The most outstanding ruler of the Tanjore Nayak dynasty was Vijaya Raghunatha Nayak, the son and successor of Achyutappa. He ruled between 1600 and 1630. Even in 1589, as a youth, Raghunatha went to the aid the Vijayanagar Emperor Venkata an won a significant victory against the Golkonda ruler. A distinguished fighter, Raghunatha won many battles. He subdued the Cholaga and captured him a prisoner. At the request of the King of Jaffna, he invaded Ceylon and inflicted a crushing defeat on the Portugheese fleet. But the most memorable war he won was against Jaggaraya, an usurper who grabbed power by putting to the sword the Vijayanagar emperor Sriranga. The great battle was fought at Thoppur near Trichy. Jaggaraya was aided by the Nayaks of Madurai and Gingee. Raghunatha with Yachama Nayak, destroyed the army of Jaggaraya killed him in the battle. While the Nayaks of Madurai and Gingee ran for their lives, Raghunatha crowned Ramaraya, a young boy of Sriranga, as the Vijayanagar emperor, To commemorate his victory Raghunatha built the Ramaswamy temple at Kumbakonam, a gem among the Tanjore Nayak buildings.

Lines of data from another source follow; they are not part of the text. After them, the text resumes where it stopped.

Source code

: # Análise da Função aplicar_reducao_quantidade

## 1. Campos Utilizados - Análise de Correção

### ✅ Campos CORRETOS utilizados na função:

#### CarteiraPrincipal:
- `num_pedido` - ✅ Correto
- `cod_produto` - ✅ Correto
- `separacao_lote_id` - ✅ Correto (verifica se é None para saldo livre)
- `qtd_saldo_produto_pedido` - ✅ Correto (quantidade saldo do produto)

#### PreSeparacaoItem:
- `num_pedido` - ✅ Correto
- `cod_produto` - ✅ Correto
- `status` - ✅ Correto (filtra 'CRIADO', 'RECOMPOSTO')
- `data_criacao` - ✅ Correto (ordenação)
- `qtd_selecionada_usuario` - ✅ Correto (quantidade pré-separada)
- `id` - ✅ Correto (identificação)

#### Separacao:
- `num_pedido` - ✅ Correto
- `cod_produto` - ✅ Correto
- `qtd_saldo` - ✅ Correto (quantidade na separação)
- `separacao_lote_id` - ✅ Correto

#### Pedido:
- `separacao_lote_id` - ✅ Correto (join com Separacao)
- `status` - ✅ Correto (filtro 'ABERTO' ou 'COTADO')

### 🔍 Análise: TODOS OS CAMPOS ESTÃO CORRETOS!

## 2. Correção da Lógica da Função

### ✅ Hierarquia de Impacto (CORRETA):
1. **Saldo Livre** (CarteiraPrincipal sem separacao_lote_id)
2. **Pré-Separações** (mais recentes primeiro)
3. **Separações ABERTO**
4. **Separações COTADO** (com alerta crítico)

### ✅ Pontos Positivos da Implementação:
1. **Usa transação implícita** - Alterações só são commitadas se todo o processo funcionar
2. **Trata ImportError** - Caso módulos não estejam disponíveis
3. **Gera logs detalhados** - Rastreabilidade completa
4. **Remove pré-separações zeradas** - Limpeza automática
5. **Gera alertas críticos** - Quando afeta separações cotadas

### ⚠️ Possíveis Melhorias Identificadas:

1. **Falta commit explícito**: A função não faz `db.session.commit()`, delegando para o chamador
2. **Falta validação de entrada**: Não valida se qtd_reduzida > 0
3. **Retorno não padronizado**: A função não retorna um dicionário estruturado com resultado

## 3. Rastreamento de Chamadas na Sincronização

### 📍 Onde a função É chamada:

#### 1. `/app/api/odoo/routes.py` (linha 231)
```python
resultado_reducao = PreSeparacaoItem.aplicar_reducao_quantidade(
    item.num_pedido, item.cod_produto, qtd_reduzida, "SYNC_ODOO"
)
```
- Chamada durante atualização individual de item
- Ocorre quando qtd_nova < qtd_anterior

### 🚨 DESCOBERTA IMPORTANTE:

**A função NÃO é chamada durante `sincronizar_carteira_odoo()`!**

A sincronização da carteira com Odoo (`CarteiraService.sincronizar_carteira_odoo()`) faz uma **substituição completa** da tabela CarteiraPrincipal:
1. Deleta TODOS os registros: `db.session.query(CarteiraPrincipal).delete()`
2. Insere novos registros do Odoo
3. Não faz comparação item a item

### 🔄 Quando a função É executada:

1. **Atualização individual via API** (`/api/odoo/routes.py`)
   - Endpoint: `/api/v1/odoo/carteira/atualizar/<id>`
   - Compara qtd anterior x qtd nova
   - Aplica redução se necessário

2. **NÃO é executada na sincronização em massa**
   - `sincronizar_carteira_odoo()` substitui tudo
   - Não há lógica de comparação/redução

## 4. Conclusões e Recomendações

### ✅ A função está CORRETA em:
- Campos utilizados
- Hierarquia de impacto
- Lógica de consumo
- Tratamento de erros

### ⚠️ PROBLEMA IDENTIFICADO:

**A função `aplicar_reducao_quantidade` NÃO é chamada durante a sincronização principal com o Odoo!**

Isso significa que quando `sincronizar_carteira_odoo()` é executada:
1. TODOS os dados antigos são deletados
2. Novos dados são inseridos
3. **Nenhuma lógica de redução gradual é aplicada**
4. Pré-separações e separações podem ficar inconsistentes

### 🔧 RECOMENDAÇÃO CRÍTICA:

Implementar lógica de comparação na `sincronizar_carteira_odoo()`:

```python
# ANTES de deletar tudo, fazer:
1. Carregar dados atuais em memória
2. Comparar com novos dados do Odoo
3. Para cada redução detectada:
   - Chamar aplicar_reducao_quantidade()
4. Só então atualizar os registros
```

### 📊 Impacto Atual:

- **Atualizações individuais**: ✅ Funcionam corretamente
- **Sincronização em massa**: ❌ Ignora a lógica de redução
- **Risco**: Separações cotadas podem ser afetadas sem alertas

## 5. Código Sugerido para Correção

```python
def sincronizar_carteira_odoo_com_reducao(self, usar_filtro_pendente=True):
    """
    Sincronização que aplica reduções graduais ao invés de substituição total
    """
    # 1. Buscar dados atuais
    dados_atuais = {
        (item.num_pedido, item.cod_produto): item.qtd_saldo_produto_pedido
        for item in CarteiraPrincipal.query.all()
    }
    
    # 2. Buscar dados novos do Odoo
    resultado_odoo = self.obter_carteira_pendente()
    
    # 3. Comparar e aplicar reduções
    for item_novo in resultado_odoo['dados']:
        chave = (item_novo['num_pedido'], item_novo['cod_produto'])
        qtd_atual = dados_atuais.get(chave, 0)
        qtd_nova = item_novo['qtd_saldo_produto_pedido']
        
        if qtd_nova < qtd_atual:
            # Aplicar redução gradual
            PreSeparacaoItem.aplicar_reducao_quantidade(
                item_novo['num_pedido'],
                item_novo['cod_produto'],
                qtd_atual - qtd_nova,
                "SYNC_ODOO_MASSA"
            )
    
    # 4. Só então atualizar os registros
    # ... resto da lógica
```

He was a great devotee of Rama and styled himself a servant ever devoted to listening to Ramakatha. Anavarada Ramakathamrtha Sevaka. He built a Rama temple at Srirangam and another at Ramesvaram. Many others received his benefication. He performed Tulabhara Hiranyagarbha, and Mahapursha danas.

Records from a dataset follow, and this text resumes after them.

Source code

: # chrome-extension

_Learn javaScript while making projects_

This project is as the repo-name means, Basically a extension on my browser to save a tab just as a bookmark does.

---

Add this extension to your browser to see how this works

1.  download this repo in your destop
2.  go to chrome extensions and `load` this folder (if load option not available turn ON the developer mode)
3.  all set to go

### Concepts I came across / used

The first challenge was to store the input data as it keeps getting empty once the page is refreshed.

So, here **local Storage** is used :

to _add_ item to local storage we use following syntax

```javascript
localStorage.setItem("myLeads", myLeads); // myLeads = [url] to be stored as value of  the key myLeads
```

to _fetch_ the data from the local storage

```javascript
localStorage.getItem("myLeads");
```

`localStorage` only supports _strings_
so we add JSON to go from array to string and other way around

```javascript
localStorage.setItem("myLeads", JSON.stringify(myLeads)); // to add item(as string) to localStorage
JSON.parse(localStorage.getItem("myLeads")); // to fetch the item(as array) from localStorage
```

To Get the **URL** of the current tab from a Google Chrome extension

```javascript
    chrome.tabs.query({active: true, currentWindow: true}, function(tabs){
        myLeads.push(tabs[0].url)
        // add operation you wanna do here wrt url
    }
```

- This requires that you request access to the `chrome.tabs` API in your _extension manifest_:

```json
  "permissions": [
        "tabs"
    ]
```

Raghunatha was a great poet in Telugu and Sanskrit and composed many Kavyas, prabhandhas and Yakshaganas. He was a great Musician too and invented a new Vina called Raghunathendra Vina. Many new Ragas were composed by him and new talas experimented. He was a great lover of natakas and frequently used to hold assembly of learned men. There are many contemporary biographies of this ruler.
He patronized foreign trade and permitted the Danes to settle at Tranquebar and erect a fort and the Danesborg.

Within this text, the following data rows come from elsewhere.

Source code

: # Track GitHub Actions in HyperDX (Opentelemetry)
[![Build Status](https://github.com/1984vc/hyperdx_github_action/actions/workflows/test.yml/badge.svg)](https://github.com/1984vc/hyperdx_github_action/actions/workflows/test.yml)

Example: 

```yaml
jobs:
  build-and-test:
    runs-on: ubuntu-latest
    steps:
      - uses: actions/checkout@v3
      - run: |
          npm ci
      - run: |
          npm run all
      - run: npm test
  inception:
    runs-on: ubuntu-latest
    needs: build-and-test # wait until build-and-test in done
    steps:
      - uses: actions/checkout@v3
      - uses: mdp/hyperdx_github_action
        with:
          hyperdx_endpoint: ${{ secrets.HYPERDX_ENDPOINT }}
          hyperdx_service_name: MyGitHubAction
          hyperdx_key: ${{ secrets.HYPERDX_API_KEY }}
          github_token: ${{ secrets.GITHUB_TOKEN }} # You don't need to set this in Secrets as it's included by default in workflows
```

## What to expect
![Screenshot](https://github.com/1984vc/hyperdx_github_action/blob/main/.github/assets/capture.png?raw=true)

Though coins bearing his name have not so far been brought to notice, it is possible to identify atleast one coin as an issue of this great ruler. The coin in question, frequently met with in Tanjore region bears on the obverse a standing figure of Rama and Lakshmana (Sita) and Hanuman on the obverse. On the reverse is seen a portrait of a King standing in Anjali pose with a long sword hanging from his waist. In the Ramaswamy temple at Kumbakonam, an excellent portait of Raghunatha Nayak is found. The portrait figured in the coin bears close resemblance to the portrait at Kumbakonam. The fact that Rama is portrayed on the obverse and his particular devotion to Rama seen to suggest that the coin was issued by Vijayaraghunatha nayak. Side by side with this coin, the coins of Vijayanagar were also under circulation. Mention has been made earlier that under the patronage of Raghunatha, foreign trade flourished in Tanjore region. So coins issued by the Danish East India company, the Dutch etc. were also under circulation.